Auf die Verspätung ist Verlass
Die Älteren werden sich noch erinnern: Früher brauchte man an einem Bahnhof nur ganz bequem über das Gleis auf den Mittelbahnsteig gehen. Es gab nämlich eine sogenannte Bahnsteigsperre, die von einem sogenannten Aufsichtsbeamten aufgesperrt wurde, so dass man ganz sicher über das Gleis gehen konnte.Aufsichtsbeamte gibt es bei der Bahn schon lange nicht mehr. Deshalb muss man heute ganz um den Bahnhof rum gehen, unter einer Unterführung durchkraxeln und drüben wieder hoch. Damit da auch Rollstuhlfahrer drüber können, hat man lange Auf- und Abfahrtsrampen gebaut, wo der Behinderte mal beweisen kann, dass er ordentlich Kraft in den Armen hat.
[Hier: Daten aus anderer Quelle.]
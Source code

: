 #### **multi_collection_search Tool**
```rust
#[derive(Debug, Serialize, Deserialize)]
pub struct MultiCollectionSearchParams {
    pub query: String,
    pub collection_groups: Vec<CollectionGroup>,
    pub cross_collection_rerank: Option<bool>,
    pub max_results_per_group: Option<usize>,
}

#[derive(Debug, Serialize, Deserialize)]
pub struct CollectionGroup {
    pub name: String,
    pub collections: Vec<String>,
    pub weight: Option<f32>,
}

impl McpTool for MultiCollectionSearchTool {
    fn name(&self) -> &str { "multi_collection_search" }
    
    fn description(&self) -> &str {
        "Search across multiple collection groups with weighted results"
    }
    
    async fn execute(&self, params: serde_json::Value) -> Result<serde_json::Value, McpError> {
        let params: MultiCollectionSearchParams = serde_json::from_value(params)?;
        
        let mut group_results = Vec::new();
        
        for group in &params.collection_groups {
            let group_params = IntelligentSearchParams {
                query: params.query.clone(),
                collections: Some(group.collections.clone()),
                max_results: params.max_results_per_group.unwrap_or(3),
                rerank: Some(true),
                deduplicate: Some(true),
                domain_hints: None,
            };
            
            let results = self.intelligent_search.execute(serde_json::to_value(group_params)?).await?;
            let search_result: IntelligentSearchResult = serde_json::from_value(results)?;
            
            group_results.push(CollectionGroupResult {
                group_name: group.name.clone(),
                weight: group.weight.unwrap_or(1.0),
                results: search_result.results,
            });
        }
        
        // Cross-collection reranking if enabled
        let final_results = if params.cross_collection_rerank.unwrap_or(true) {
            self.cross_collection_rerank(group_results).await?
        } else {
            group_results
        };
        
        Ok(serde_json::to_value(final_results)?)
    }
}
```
Immerhin haben sie alte Bahn-Tugenden noch nicht abgeschafft: die Verspätung zum Beispiel. Sollte sich der Rollstuhlfahrer auf seiner mühevollen Tour über die beiden Rampen etwas verspäten, kein Problem: Der Zug kommt eh ein paar Minuten später, so wie früher. Ganz sicher.